Better Financial Health in 15 Minutes (or less!)

Unlocking Estate Planning: Wills vs. Trusts Explained

Stacey Hyde

Could an estate plan be your golden ticket to safeguarding your family’s future? Join me, Stacey Hyde, as I unravel the intricacies of wills and trusts in this enlightening episode of Better Financial Health in 15 Minutes or Less. You'll gain a clear understanding of the critical differences between a will and a revocable living trust, including how each handles your assets—from real estate and personal belongings to joint accounts and beneficiary-designated assets like IRAs and life insurance. This episode promises to equip you with the knowledge to avoid common pitfalls, such as unintentionally disinheriting family members. 

Explore the often-overlooked advantages of revocable living trusts, including the privacy they offer by bypassing the public probate process. Discover why financial institutions might prefer working with trustees rather than relying on powers of attorney, and learn how a trust can simplify asset management, especially if you own property across multiple states. Whether you're planning your estate or simply curious about the process, this episode is packed with insights to ensure your legacy is protected and managed according to your wishes. Remember, while this episode provides essential information, consulting a legal professional for personalized advice is always recommended.

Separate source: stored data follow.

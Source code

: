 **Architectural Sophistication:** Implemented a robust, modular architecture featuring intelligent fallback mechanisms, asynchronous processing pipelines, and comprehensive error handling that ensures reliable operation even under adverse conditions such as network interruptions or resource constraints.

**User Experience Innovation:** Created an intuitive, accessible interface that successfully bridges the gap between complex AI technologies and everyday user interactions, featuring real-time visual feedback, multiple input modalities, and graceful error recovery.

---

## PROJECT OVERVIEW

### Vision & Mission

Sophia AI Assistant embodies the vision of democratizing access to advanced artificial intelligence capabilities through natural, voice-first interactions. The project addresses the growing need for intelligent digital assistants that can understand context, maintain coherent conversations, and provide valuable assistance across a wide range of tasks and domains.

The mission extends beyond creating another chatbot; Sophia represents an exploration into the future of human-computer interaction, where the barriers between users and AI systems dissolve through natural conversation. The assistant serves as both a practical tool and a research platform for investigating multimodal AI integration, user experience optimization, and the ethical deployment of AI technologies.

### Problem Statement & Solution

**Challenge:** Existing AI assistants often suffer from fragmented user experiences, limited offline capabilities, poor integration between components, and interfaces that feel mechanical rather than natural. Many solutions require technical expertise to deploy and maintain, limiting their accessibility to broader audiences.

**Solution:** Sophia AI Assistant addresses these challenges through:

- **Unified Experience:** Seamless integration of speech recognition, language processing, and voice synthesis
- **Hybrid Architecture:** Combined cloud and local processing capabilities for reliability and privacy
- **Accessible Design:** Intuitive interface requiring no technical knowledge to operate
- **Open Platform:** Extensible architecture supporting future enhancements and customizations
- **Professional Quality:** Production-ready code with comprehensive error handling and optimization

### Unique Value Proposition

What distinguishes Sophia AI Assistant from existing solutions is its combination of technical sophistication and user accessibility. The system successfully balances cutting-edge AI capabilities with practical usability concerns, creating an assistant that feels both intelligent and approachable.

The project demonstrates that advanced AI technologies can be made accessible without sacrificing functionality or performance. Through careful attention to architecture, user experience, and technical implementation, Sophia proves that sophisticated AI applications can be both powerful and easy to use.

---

Envision Financial Planning. 5100 Poplar Avenue, Suite 2428, Memphis TN 38137. (901) 422-7526, This communication is strictly intended for individuals residing in the United States. Advisory Services offered through Envision Financial Planning, a Registered Investment Adviser.

Speaker 1:

Hi, I'm Stacey Hyde and I'm back for another episode of Better Financial Health in 15 minutes or less, and we're often asked for a recommendation on whether someone should have a will or whether they should have a trust, and so I'd like to kind of give a little bit of background on why one might be better for you. Of course, check with an attorney. This is general information. But a will comes into existence when you pass away. But what you have to understand is what is not going to be covered by your will. If you have a joint account you own jointly with somebody else and they're still alive, that's not going to go through your will. That's going to go to the survivor of that account. That's why it can be dangerous to add one of your children onto a bank account, because if something happens to you, that child gets it all. It doesn't matter what your will says. If you have an IRA account with beneficiaries, that's not going to go through your will. If you have life insurance with beneficiaries, that's not going to go through your will. If you have life insurance with beneficiaries, that's not going to go through your will. Anything that is covered by a beneficiary designation or you own jointly is going to go. According to the account title, what will pass through your will is any real estate, any accounts in your individual name a car, personal property, that sort of thing that could be subject to probate.

Speaker 1:

What a trust does and in this case we're talking about what's known as revocable living trust so it's a trust that you set up while you're alive and it takes ownership of your assets your bank accounts, your after-tax investment accounts. You generally don't want to put your IRA accounts in the revocable living trust because there can be some bad tax consequences with that. You can put your house in there, particularly if you have property in more than one state. You could be subject to what's called ancillary probate. That means you have to probate where you live, but you also have to probate wherever you own property, because that's a requirement if you own property. But if your living trust owns title to that property, you do not have to do that, which can really streamline the process for your heirs.

Speaker 1:

The other big benefit to an invocable living trust is any will that goes through probate is public or somebody dies without a will. That's also public information all their assets, if you don't necessarily want your nosy brother-in-law knowing what you had and what you're giving to different people. A trust is a great way to do that privately, because the trust owns it and it just passes ownership or potentially leaves it in trust. And then a trust can also be set up under a will or under a trust. So your will could say I'm going to leave these assets to my spouse and then when my spouse is gone it goes to my kids and it's going to stay in trust and maybe distribute out at certain ages. Your revocable living trust can do the same type things, except it's all very private at that point, although once the will is probated and those trusts are set up under your will, that stays private going forward.

Speaker 1:

The other nice thing about a revocable living trust is it doesn't change the tax treatment of any of your assets while you're alive. It uses your Social Security number, so you don't have to file an extra tax return. It's actually very, very easy. It can also make it easier if you're worried that you may not always be able to manage your own affairs and you want to make it easier on the person who will.

Speaker 1:

Banks and financial institutions get really, really nervous around powers of attorney because there's been so much fraud there, whereas if you're the trustee and you said, well, if I can't do it anymore, I can resign and my granddaughter's going to take over managing my assets, well, at that point they become the trustee of the trust and that's an easy way to just move forward on that.

Speaker 1:

They don't have to worry about it. There's no filing or anything and, generally speaking, financial institutions are very okay with acting on the instructions of a trustee because it's governed by this trust document. So that's really the difference. If all your assets, or the bulk of your assets outside of, maybe, a home, are in IRA assets and then everything is joint with your spouse, you probably don't need a trust because everything's going to be taken care of by beneficiaries anyway, and it's a little bit cleaner, less expensive to get drafted. If you've got multiple real estate holdings, a lot of after-tax assets and always if you've got a special needs child, you need to make sure that the trusts are set up properly so that they can maintain their governmental benefits. So those are really the keys there and who might want to look into having a revocable living trust? Thanks so much for tuning in. This has been another episode of Better Financial Health in 15 minutes or less.